Question Bank Series 4

Posted by SUMAN SHAREWALA | 2:12 AM | | 0 comments »




What are the different types of investments we can make in Gold?

Yes, investments in gold market have suddenly been in boom, especially after the recent stock market debacle. There are many modes which you could consider while you choose to invest in gold. Few popular options given below.

1> Buying Gold in physical form: This is one such type of investing in gold, which most people would be familiar with.You could either buy gold biscuits or even buying gold ornaments can also be an alternative. But there are few questions you must ask yourself before you choose these options: > Is your investment in gold for a long term or short term ? > Are you buying it with an intention of using it for a specific occasion like a marriage, birthday or for any other such eventful occasions? OR Are you buying it only for a purpose of investment? OR with a Multi Purpose Idea? More questions like these will certainly help you in your choice of buying gold. For Ex: If you decide to buy gold with a multi purpose idea, it’s always better to buy gold in denominations of certain smaller grams rather than a gold biscuit. Why? It’s only with a simple reason that, you can avoid any wastage that might be shoved off while you convert it into ornaments. For Ex: If you bought gold in the denomination of 5 grams/bar, so if you wish to make an ornament worth 25 grams… you could use 5 quantities of 5 grams bar. And conversely, if you instead bought a biscuit of around 100 grams… there are high chances of enormous wastage while you choose to dissolve 25 grams out of 100 grams gold biscuit.

Dis-Advantages of buying gold in physical form:
Yes Off course, buying gold in smaller quantities has its own dis-advantages too, that’s one reason why suggest you to ask your self, If your investment is for long term or short term? Why? It’s for simple reason that, its easier for you to convince your self to use 5 grams of gold for … “not so relevant purposes” OR ”purposes not accounted for earlier”. So it’s always advisable to buy gold in biscuits in denominations of 100 grams or 250 grams, if your investment is for longer term there by giving yourself less chances for probable irrelevant usages.

Also few more dis advantages too… Knowing how to safe guard physical gold, is something that you must & should be aware off before you make buying decisions. For example: if you wish to have it in a bank’s safe deposit locker [SDL], make sure it’s a trust worth move. Checking credential’s of banks SDL rules & the charges for it along with insurance coverage are few things that is worth while spending few minutes to think.

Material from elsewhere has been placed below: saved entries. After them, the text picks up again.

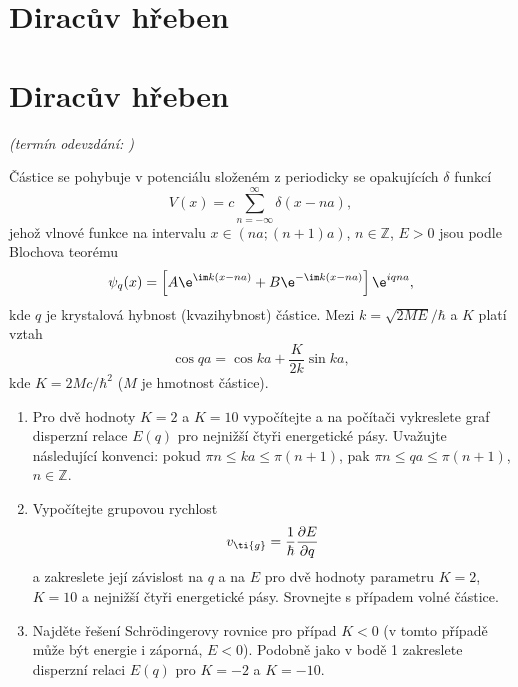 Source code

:\documentclass[a4paper,11pt,twoside]{book}
\def\np{\newpage}
\newcommand{\exercise}[2][]{\ifthenelse{\isempty{#1}}
	{\np\section{#2}}
	{\np\section{#2}\small{\it{(termín odevzdání: {#1})}\newline}}
}
\begin{document}
\exercise{Diracův hřeben}
    Částice se pohybuje v potenciálu složeném z periodicky se opakujících $\delta$ funkcí
    \begin{equation*}
        V(x)=c\sum_{n=-\infty}^{\infty}\delta(x-na),
    \end{equation*}
    jehož vlnové funkce na intervalu 
    $x\in\left(na; \left(n+1\right)a\right)$, $n\in\mathbb{Z}$, $E>0$ 
    jsou podle Blochova teorému
    \begin{equation*}
        \psi_{q}(x)
            =\left[A\e^{\im k\left(x-na\right)}+B\e^{-\im k\left(x-na\right)}\right]\e^{iqna},
    \end{equation*}
    kde $q$ je krystalová hybnost (kvazihybnost) částice.
    Mezi $k=\sqrt{2ME}/\hbar$ a $K$ platí vztah
    \begin{equation*}
        \cos{qa}=\cos{ka}+\frac{K}{2k}\sin{ka},
    \end{equation*}
    kde $K=2Mc/\hbar^{2}$ ($M$ je hmotnost částice).
    \begin{enumerate}
    \item 
        Pro dvě hodnoty $K=2$ a $K=10$ vypočítejte a na počítači vykreslete graf disperzní relace $E(q)$ pro nejnižší čtyři energetické pásy.
        Uvažujte následující konvenci: pokud $\pi n\leq ka\leq\pi(n+1)$, pak $\pi n\leq qa\leq\pi(n+1)$, $n\in\mathbb{Z}$.
    \item 
        Vypočítejte grupovou rychlost
        \begin{equation*}
            v_{\ti{g}}=\frac{1}{\hbar}\frac{\partial E}{\partial q}
        \end{equation*}
        a zakreslete její závislost na $q$ a na $E$ pro dvě hodnoty parametru $K=2$, $K=10$ a nejnižší čtyři energetické pásy.
        Srovnejte s případem volné částice.
    \item
        Najděte řešení Schrödingerovy rovnice pro případ $K<0$ (v tomto případě může být energie i záporná, $E<0$).
        Podobně jako v bodě 1 zakreslete disperzní relaci $E(q)$ pro $K=-2$ a $K=-10$.

    \end{enumerate}
\end{document}
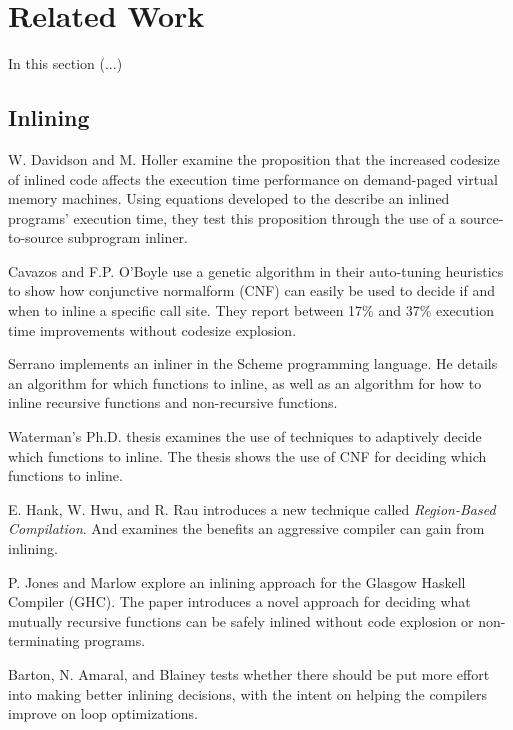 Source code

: 
\section{Related Work}

In this section (...)

\subsection{Inlining}

W. Davidson and M. Holler \cite{SubprogInlining} examine the proposition that
the increased codesize of inlined code affects the execution time performance on
demand-paged virtual memory machines. Using equations developed to the describe
an inlined programs' execution time, they test this proposition through the use
of a source-to-source subprogram inliner.

Cavazos and F.P. O'Boyle \cite{AutoTuningJavaHeuristics} use a genetic algorithm
in their auto-tuning heuristics to show how conjunctive normalform (CNF) can
easily be used to decide if and when to inline a specific call site. They report
between 17\% and 37\% execution time improvements without codesize explosion.

Serrano \cite{InlineWhenHowSerrano} implements an inliner in the Scheme
programming language. He details an algorithm for which functions to inline, as
well as an algorithm for how to inline recursive functions and non-recursive
functions.

Waterman's Ph.D. thesis \cite{AdaptvCompilAndInlingWaterman} examines the use of
techniques to adaptively decide which functions to inline. The thesis shows the
use of CNF for deciding which functions to inline.

E. Hank, W. Hwu, and R. Rau \cite{RegionBasedCompilationIntroduction} introduces
a new technique called \textit{Region-Based Compilation}. And examines the
benefits an aggressive compiler can gain from inlining.

P. Jones and Marlow \cite{GHCPaper} explore an inlining approach for the Glasgow
Haskell Compiler (GHC). The paper introduces a novel approach for deciding what
mutually recursive functions can be safely inlined without code explosion or
non-terminating programs.

Barton, N. Amaral, and Blainey \cite{ShouldLoopOptsInfluenceInlining} tests
whether there should be put more effort into making better inlining decisions,
with the intent on helping the compilers improve on loop optimizations.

Where should I buy it from?
Gold is more accessible to the average person because an investor can easily purchase gold bullion (gold in its physical form), from a dealer or, in some cases, from a bank. It’s always advisable to buy gold from prominent banks as you get recognized certificates which can be redeemed in multiple commercial outlets in exchange for money. As per latest information, gold can be bought in the denominations of 2.5 grams & above.

2> Buying gold as Exchange Traded Funds [ETF’s]: Yes, this is another popular mode of investment in the western part of the world, but trend seems to be rolling in Asian countries too off late. Why Asia is given more prominence while calculating such statistical measures? Coz Asians are the largest consumers of gold & leads the market share world wide. Since gold is an internationally traded commodity, a globally accepted base value is given for it in the global market. For Ex: Usually gold value derived from New York stock exchange is considered as the true value globally & its denoted in US dollar as currency. Gold is currently trading @ $900/ ounce of gold. Note 1 ounce is equal to 31.1 grams of gold. Also please note, gold in measured in terms of Troy Ounce & not the normal Ounce… which is used for measuring liquid.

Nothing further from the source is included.